Здесь надо отметить, что с точки зрения утвердившихся в философии науки моделей роста знания (дискретная модель Т. Куна, эволюционистская модель Ст. Тулмина и др.) модель развития нашего правоведения (и его цивилистической отрасли) явно ближе к дискретной. В истории юридической науки можно проследить ряд революционных смен научных парадигм:
1) во второй половине XIX в. (в связи с оформлением правовой системы per se и развитием университетской традиции юридического образования);
2) в 1917–1930-е гг. (в контексте революционных изменений в экономической и политической сферах и оформлением правовой системы социалистического типа);
3) в 1990-е гг. (в связи с распадом СССР, переходом к рыночной экономике и отказом от философско-методологического монизма, замкнутого на марксизме как единственно возможной и непререкаемой методологии науки).
В каждый из названных периодов существенно менялся теоретико-методологический фундамент правоведения, его категориальный строй и концептуальная схема постановки научных юридических проблем и способов их разрешения. В связи с этим оправданно считать, что во многом научные революции в правовой науке обусловливаются релевантными переменами в общесоциальной сфере (что вполне понятно, поскольку право в условиях социальной революции становится первым и основным средством регламентации нового общественного строя).
В этой связи следует отметить, что революционным фактором для отечественной юридической науки являются не только внутригосударственные, но и общемировые, глобальные перемены в социально-экономической и политико-идеологической сферах, обусловленные ситуацией перехода к новому — постиндустриальному — типу общества81. Здесь наблюдается постепенное смещение акцентов социальной деятельности в плоскость виртуального пространства, становление Интернет-экономики и стремительное развитие цифровых механизмов структурирования гражданско-правовых отношений (технологий blockchain, смарт-контрактов, цифровых прав и т. п.). Все эти факторы обусловливают необходимость не только развития «цифрового» направления в гражданско-правовых исследованиях, но и также концептуального переосмысления традиционных цивилистических теорий (гражданского правоотношения, собственности и проч.). В этом контексте отнесение доменного имени к числу вещей актуальной цивилистической доктриной и судебной практикой отражает соответствующие изменения в теории вещного права, которая в настоящее время постепенно отказывается от отношения к вещи как только к материальному явлению, допуская в связи с этим распространение вещно-правового режима на виртуальные объекты (доменные имена, виртуальное имущество, криптовалюту и др.)82.

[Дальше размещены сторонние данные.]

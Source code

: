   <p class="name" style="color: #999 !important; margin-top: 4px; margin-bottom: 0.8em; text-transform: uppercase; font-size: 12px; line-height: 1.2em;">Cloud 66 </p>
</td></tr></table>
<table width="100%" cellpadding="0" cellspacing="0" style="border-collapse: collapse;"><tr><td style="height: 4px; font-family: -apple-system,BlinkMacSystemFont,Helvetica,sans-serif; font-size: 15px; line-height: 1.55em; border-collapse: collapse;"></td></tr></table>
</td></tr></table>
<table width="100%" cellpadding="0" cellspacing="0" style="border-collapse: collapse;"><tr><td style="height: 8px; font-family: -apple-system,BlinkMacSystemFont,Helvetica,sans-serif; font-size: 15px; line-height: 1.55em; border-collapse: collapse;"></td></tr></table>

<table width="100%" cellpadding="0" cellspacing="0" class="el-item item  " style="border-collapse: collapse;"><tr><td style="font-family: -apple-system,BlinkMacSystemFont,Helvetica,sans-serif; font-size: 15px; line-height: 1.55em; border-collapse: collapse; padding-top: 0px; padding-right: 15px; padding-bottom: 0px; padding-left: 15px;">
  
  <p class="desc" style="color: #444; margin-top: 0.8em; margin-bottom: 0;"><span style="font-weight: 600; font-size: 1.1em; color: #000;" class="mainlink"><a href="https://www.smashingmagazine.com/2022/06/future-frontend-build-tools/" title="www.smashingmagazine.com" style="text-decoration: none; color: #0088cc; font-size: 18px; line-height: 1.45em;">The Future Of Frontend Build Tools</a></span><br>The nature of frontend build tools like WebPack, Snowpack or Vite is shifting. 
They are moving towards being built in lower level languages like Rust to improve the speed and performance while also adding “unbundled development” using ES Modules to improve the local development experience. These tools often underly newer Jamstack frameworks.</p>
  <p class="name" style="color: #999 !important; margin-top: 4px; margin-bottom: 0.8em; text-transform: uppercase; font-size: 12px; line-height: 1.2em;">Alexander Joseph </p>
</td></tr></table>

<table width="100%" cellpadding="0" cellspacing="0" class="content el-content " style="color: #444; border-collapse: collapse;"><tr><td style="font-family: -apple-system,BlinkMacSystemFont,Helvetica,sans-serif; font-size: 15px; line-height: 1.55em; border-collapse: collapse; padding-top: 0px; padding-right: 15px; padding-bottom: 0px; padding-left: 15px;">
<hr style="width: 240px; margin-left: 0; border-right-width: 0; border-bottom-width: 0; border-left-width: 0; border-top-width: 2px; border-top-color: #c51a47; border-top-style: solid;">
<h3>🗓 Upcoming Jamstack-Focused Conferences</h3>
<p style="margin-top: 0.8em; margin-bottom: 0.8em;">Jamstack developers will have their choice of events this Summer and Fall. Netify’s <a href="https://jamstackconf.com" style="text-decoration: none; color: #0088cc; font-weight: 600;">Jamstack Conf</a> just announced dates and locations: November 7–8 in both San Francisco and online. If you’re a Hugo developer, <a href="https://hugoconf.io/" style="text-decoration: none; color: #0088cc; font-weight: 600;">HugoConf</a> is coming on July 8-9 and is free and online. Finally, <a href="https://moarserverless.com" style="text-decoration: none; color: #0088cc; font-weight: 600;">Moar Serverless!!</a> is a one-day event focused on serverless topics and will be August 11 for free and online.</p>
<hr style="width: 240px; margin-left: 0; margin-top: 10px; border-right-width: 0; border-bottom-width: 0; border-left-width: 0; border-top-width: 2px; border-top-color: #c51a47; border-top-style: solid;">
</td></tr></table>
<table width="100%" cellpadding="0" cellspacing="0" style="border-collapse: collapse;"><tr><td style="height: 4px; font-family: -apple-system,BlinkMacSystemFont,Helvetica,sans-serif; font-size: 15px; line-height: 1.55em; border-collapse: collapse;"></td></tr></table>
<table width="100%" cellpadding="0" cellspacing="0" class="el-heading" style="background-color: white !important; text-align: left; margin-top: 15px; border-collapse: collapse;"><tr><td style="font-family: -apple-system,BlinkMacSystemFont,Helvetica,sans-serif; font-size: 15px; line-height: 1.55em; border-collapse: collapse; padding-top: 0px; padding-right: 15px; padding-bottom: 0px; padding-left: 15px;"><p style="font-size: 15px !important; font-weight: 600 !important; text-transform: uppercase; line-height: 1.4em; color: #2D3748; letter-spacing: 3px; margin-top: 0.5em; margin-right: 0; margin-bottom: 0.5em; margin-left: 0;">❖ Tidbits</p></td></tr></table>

В связи с изложенным актуализируется теоретико-методологическое осмысление актуальных тенденций развития гражданско-правовой науки, обусловленных информатизацией и цифровизацией общественных отношений. Ключевой задачей становится в этом смысле поиск ответа на вопрос: действительно ли наше цивилистическое правоведение продуцирует новое знание о гражданском обороте цифровой эры, или по-прежнему занято пресловутым осмыслением гражданско-правовой природы «межкомнатных перегородок», то есть вместо нового знания формирует «цифровые» интерпретации знания наличного? Для ответа на этот вопрос необходимо выделить и проанализировать актуальные тенденции в теоретико-методологическом развитии современной отечественной цивилистики, проявляющие себя в контексте гражданско-правового осмысления «цифровых» аспектов общественных отношений. Проведенное нами исследование позволило выделить и описать следующие тенденции методологического развития цивилистики в цифровую эпоху:
1) Превращение цивилистической доктрины из «юриспруденции понятий» в «юриспруденцию терминов», подменяющую содержательный аспект исследования формальным.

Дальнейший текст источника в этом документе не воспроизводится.